Interview: Sharon Jones (2011)

The first show to sell out at the 2011 Savannah Music Festival was the March 24 performance by the R&B powerhouse Sharon Jones & the Dap–Kings. Which just goes to show you, some things never go out of style.

Inspired by the classic soul and funk recordings of the 1960s and early ‘70s, the eight–member band plays it sharp and tight, with thick grooves, chunky electric guitar and a punctuating horn section that’s got a ferocious bite.

Jones is a seriously soulful vocalist with tremendous emotional range. Born in Augusta (that’s James Brown’s hometown, y’all), she was 3 when he mother moved the family to New York. But Jones (“I am a Southerner,” she says proudly) spent almost all of her childhood summers in Georgia. Not long ago, she moved her mother into a house in South Carolina, just across the Savannah River from Augusta.
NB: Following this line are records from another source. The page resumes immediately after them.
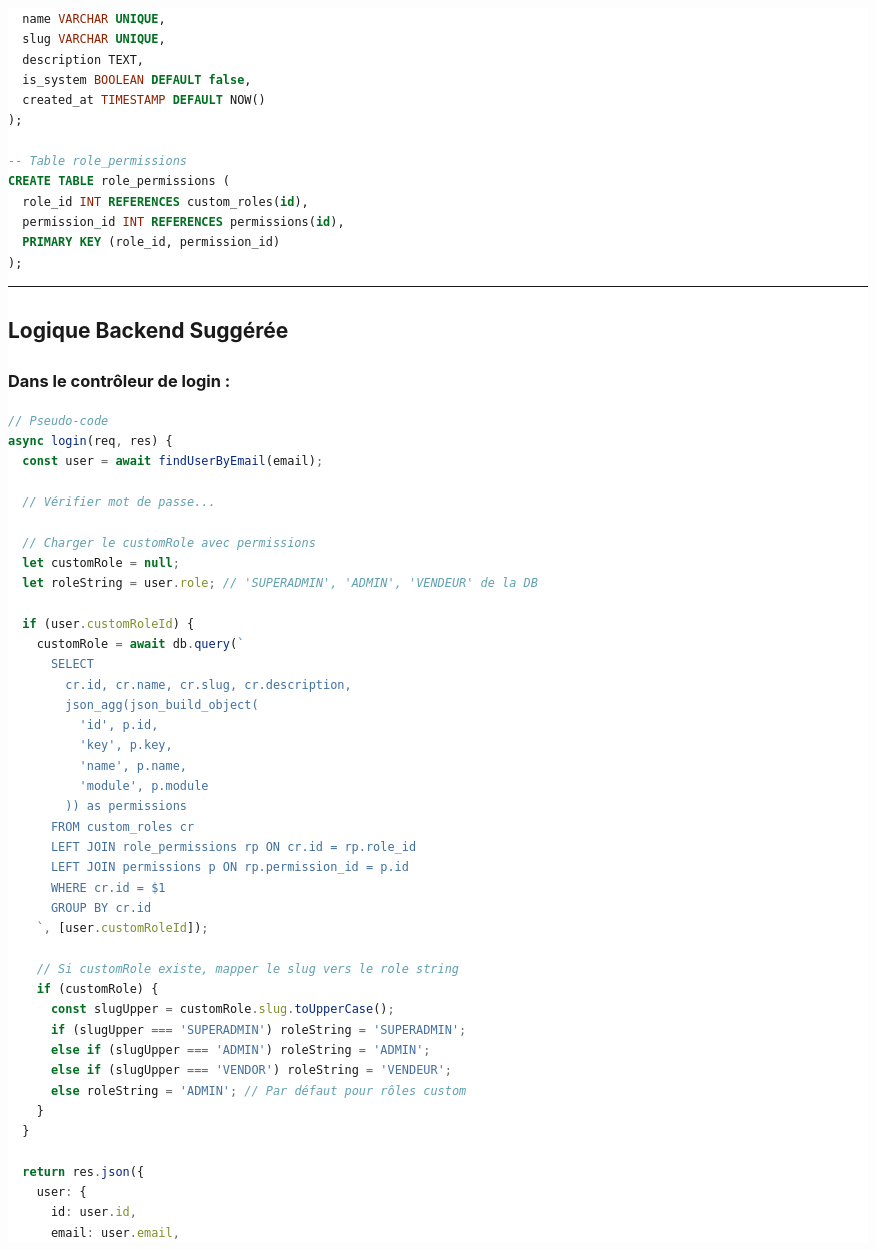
 ```sql
  name VARCHAR UNIQUE,
  slug VARCHAR UNIQUE,
  description TEXT,
  is_system BOOLEAN DEFAULT false,
  created_at TIMESTAMP DEFAULT NOW()
);

-- Table role_permissions
CREATE TABLE role_permissions (
  role_id INT REFERENCES custom_roles(id),
  permission_id INT REFERENCES permissions(id),
  PRIMARY KEY (role_id, permission_id)
);
```

---

## Logique Backend Suggérée

### Dans le contrôleur de login :

```typescript
// Pseudo-code
async login(req, res) {
  const user = await findUserByEmail(email);

  // Vérifier mot de passe...

  // Charger le customRole avec permissions
  let customRole = null;
  let roleString = user.role; // 'SUPERADMIN', 'ADMIN', 'VENDEUR' de la DB

  if (user.customRoleId) {
    customRole = await db.query(`
      SELECT
        cr.id, cr.name, cr.slug, cr.description,
        json_agg(json_build_object(
          'id', p.id,
          'key', p.key,
          'name', p.name,
          'module', p.module
        )) as permissions
      FROM custom_roles cr
      LEFT JOIN role_permissions rp ON cr.id = rp.role_id
      LEFT JOIN permissions p ON rp.permission_id = p.id
      WHERE cr.id = $1
      GROUP BY cr.id
    `, [user.customRoleId]);

    // Si customRole existe, mapper le slug vers le role string
    if (customRole) {
      const slugUpper = customRole.slug.toUpperCase();
      if (slugUpper === 'SUPERADMIN') roleString = 'SUPERADMIN';
      else if (slugUpper === 'ADMIN') roleString = 'ADMIN';
      else if (slugUpper === 'VENDOR') roleString = 'VENDEUR';
      else roleString = 'ADMIN'; // Par défaut pour rôles custom
    }
  }

  return res.json({
    user: {
      id: user.id,
      email: user.email,
```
It wasn’t an easy road. Although Jones has been singing since she can remember, success eluded her until the late 1990s. In New York she drove a Wells Fargo armored car, and for many years was a prison guard at C–74, the adolescent offenders’ block at Rikers Island penitentiary.

Through her years as a part–time studio backup vocalist, she made the acquaintance of Gabriel Roth & Neal Sugarman, founders of the Brooklyn–based indie label Daptone Records.

The studio house band became the Dap–Kings. All of the Jones/Dap–Kings albums – from Dap Dippin’ in 2001 to the recent I Learned the Hard Way – have been recorded in the old–school fashion on analog (not digital) studio equipment, utilizing vintage instruments and amplifiers.

Don’t call it “retro,” however, unless you’re ready for a good dressing–down from Sharon.

This is music you grew up singing all your life. Does it bother you when people refer to it as “retro”?

Sharon Jones: I tell people, there ain’t nothing retro about me. To me, retro is some young person out here trying to imitate and sound like some soul singer. I ain’t no young child trying to sound like somebody way back when! If you admire my singing because it reminds you of James Brown, Otis Redding, Ike and Tina Turner or something like that, then yes, ain’t nothing wrong with me reminding you. But I ain’t trying to sound like nobody. I’m Sharon Jones, and I’m 55 years old. And what’s retro about a 55 year–old?

Now, if I was 23 …

That’s why you don’t see us up for no Grammys or awards. They need to have an award for soul music. And they also need to have an award for independent labels, or some category. They can make something up.

Sharon Jones & the Dap–Kings are not getting recognized. They say “Soul music is from the ‘60s, and it’s gone. Those people died out, so there is no more soul music.” And then I read where one guy said “Soul music is people singing about struggling.” That’s bullcrap! That’s craziness.

It took a few years for you to become successful. How frustrated were you over those years?

Sharon Jones: When they wouldn’t accept me at this label or that, I just kept myself busy. Never stopped singing, whether it was with the church choir, or doing studio work, stuff like that. And that’s how I got with the Dap–Kings — my ex was working with these guys, and they were putting these records together, trying to sound like they were made back in the ‘60s. I was “Say what? Get out of here!” They were these young white boys adding some Afro–beat stuff, and every time I heard it I thought that’s cool, you know, the Daktari beat.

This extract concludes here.